The idea for the seemingly unlikely Dalí/Duchamp exhibition at the Royal Academy of Arts (7 October-3 January 2018), which opens tomorrow, grew from a photograph of the two artists chatting like old friends in New York in 1960, according to its co-curator Dawn Ades. And they certainly were good friends: the father of conceptual art had been visiting the excommunicated Surrealist at his home in the Spanish fishing village of Cadaqués since 1933. This and other gems from the photo archives are proof of their warm friendship throughout the show—the first dedicated to the subject. They draw together works that appear disparate (Duchamp’s urinal shares a vitrine with Dalí’s lobster telephone) yet express many of the same deep interests, from found objects to sex, and science to chess.
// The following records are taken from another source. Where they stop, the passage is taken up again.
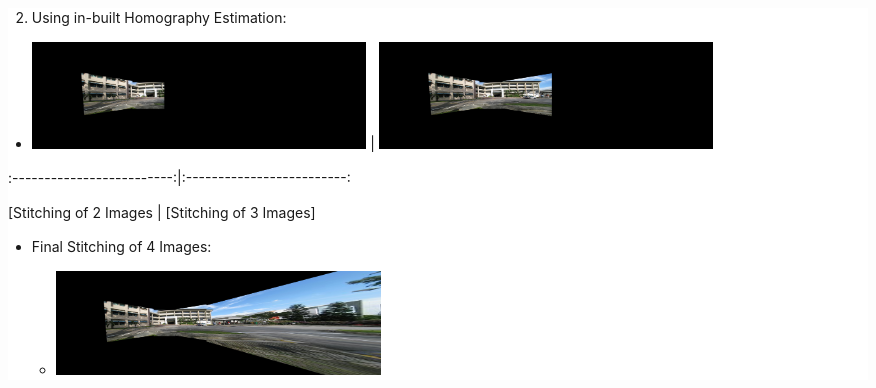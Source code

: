 
2.  Using in-built Homography Estimation:


+ <img src=".\results\I2\stitch_in_built_1_2.jpg" width="40%" height="40%"> | <img src=".\results\I2\stitch_in_built_1_2_3.jpg" width="40%" height="40%">

:-------------------------:|:-------------------------:

[Stitching of 2 Images | [Stitching of 3 Images]

+ Final Stitching of 4 Images:

    + <img src=".\results\I2\Panorama_in_built_1_2_3_4.jpg" width="40%" height="40%">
And even in dialogue, both artists emerge as staunch individuals, standing apart from the manifestos and movements of the 20th century.
You could scoot over to Frieze this weekend and soak up the latest works to hit the art market. Or instead, you could play on swings and lie down on a giant carpet all in the name of art. Superflex’s Hyundai Commission at Tate Modern, titled One Two Three Swing! includes a giant moving pendulum that hangs above the Turbine Hall’s west entrance ramp and three-person swings connected by a line of orange-coloured beams that snake around the space before reappearing outside—it is the first time a Turbine Hall commission has gone beyond the museum’s walls. It may take the form of a children’s playground but darker themes of apathy at the current state of society, financial crashes and populism lurk beneath the fun façade.
Last seen London more than two decades ago—in a major exhibition at the old Tate Gallery in 1995—the bright, swooping “ribbon” paintings made by Willem de Kooning in the 1980s have returned in a focused display at Skarstedt Gallery. De Kooning: Late Paintings (until 25 November) sees the Abstract Expressionist abandon the thickly worked canvases of earlier decades for spare, flowing compositions influenced by the late works of another Modern master—Henri Matisse’s cut-outs. The show counters suggestions that the transition marked the onset of de Kooning’s mental decline due to Alzheimer’s (diagnosed in 1989, the year before he stopped painting), says the gallery’s director Bona Montagu, arguing instead for a final burst of his restless creativity.